In general, patients considered highly matched were those who had more than 50% of their tumor mutations matched to drugs.
Of the patients treated who were highly matched with combination treatments that targeted multiple alterations, 50% saw their disease respond compared to 22% that were unmatched or less well matched.
The prospective navigation trial (Investigation of Profile-Related Evidence Determining Individualized Cancer Therapy or I-PREDICT) enrolled patients with previously treated metastatic cancers at either Moores Cancer Center or Avera Cancer Institute in Sioux Falls, SD.
Molecular data, including genomic profiling using next-generation sequencing technology developed by study collaborator Foundation Medicine, was gathered for each patient and presented to a molecular tumor board consisting of oncologists, pharmacologists, cancer biologists, geneticists, surgeons, radiologists, pathologists, and bioinformatics experts who focused on creating customized, multidrug combinations to target a majority of the genomic alterations in each patient’s tumors.
The study consented 149 participants with metastatic, treatment-refractory disease, and, of these, 73 (49%) were matched to a therapy. Sixty-six were unable to be treated on the study, most commonly because their disease progressed too rapidly and they were placed in hospice or died, reflecting the advanced nature of their diseases.
“The percentage of patients matched was much higher than in most precision medicine studies because we implemented a team who instituted immediate review of genomic results, as well as navigators who helped patients and physicians access clinical trials, and off-label FDA-approved drugs,” said Shumei Kato, MD, assistant professor of medicine at UCSD School of Medicine and one of the lead investigators.
The therapies ultimately administered to each of the 83 treated patients were based on the treating oncologists’ choice and an individual patient’s preference. Only 10 patients had completely unmatched treatment. Seventy-three of the patients and their treating physicians chose a personalized, combination therapy that was matched to genomic alterations. The drugs included gene product-targeted drugs, hormone therapies, immunotherapies, and chemotherapies.

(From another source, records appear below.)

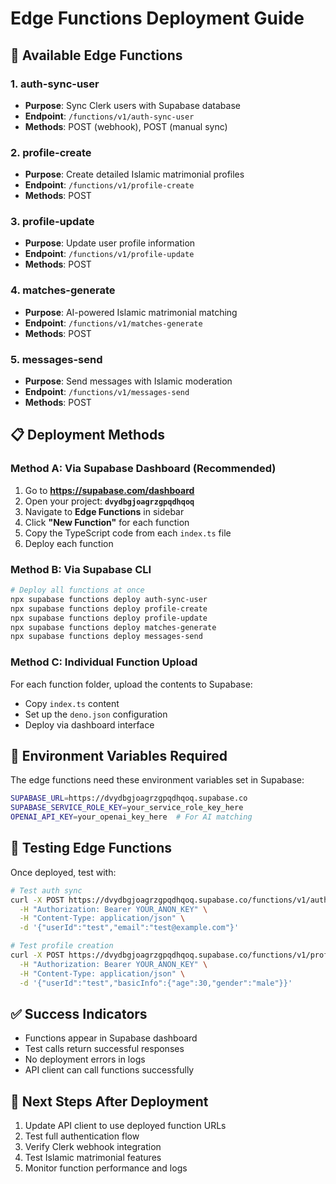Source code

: # Edge Functions Deployment Guide

## 🚀 Available Edge Functions

### 1. **auth-sync-user** 
- **Purpose**: Sync Clerk users with Supabase database
- **Endpoint**: `/functions/v1/auth-sync-user`
- **Methods**: POST (webhook), POST (manual sync)

### 2. **profile-create**
- **Purpose**: Create detailed Islamic matrimonial profiles
- **Endpoint**: `/functions/v1/profile-create`
- **Methods**: POST

### 3. **profile-update**
- **Purpose**: Update user profile information
- **Endpoint**: `/functions/v1/profile-update`
- **Methods**: POST

### 4. **matches-generate**
- **Purpose**: AI-powered Islamic matrimonial matching
- **Endpoint**: `/functions/v1/matches-generate`
- **Methods**: POST

### 5. **messages-send**
- **Purpose**: Send messages with Islamic moderation
- **Endpoint**: `/functions/v1/messages-send`
- **Methods**: POST

## 📋 Deployment Methods

### Method A: Via Supabase Dashboard (Recommended)
1. Go to **https://supabase.com/dashboard**
2. Open your project: **`dvydbgjoagrzgpqdhqoq`**
3. Navigate to **Edge Functions** in sidebar
4. Click **"New Function"** for each function
5. Copy the TypeScript code from each `index.ts` file
6. Deploy each function

### Method B: Via Supabase CLI
```bash
# Deploy all functions at once
npx supabase functions deploy auth-sync-user
npx supabase functions deploy profile-create
npx supabase functions deploy profile-update
npx supabase functions deploy matches-generate
npx supabase functions deploy messages-send
```

### Method C: Individual Function Upload
For each function folder, upload the contents to Supabase:
- Copy `index.ts` content
- Set up the `deno.json` configuration
- Deploy via dashboard interface

## 🔧 Environment Variables Required

The edge functions need these environment variables set in Supabase:
```bash
SUPABASE_URL=https://dvydbgjoagrzgpqdhqoq.supabase.co
SUPABASE_SERVICE_ROLE_KEY=your_service_role_key_here
OPENAI_API_KEY=your_openai_key_here  # For AI matching
```

## 🧪 Testing Edge Functions

Once deployed, test with:
```bash
# Test auth sync
curl -X POST https://dvydbgjoagrzgpqdhqoq.supabase.co/functions/v1/auth-sync-user \
  -H "Authorization: Bearer YOUR_ANON_KEY" \
  -H "Content-Type: application/json" \
  -d '{"userId":"test","email":"test@example.com"}'

# Test profile creation
curl -X POST https://dvydbgjoagrzgpqdhqoq.supabase.co/functions/v1/profile-create \
  -H "Authorization: Bearer YOUR_ANON_KEY" \
  -H "Content-Type: application/json" \
  -d '{"userId":"test","basicInfo":{"age":30,"gender":"male"}}'
```

## ✅ Success Indicators
- Functions appear in Supabase dashboard
- Test calls return successful responses
- No deployment errors in logs
- API client can call functions successfully

## 🔄 Next Steps After Deployment
1. Update API client to use deployed function URLs
2. Test full authentication flow
3. Verify Clerk webhook integration
4. Test Islamic matrimonial features
5. Monitor function performance and logs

“Having 50% of patients with heavily pretreated disease responding when highly matched speaks to the importance of personalized, precision medicine combination approaches,” said senior author and co-principal investigator Razelle Kurzrock, MD, director of the Center for Personalized Cancer Therapy at Moores Cancer Center. “Our next step is to determine if we can increase the benefit rate further if this strategy is instituted earlier in the course of the disease.”
Patient outcomes were monitored until the disease progressed, treatment was no longer tolerated, or the patient died.
“Personalized, multi-drug therapies have not been used as standard treatment because there are concerns about the safety of administering drug combinations that have not been previously studied together,” said Sicklick. “Yet personalized combinations are necessary since no two tumors are exactly the same and so no two regimens will be the same. Our findings demonstrate that this approach is feasible and safe when patients are monitored closely and started on reduced doses.”
Researchers say larger follow up studies are needed to confirm the findings.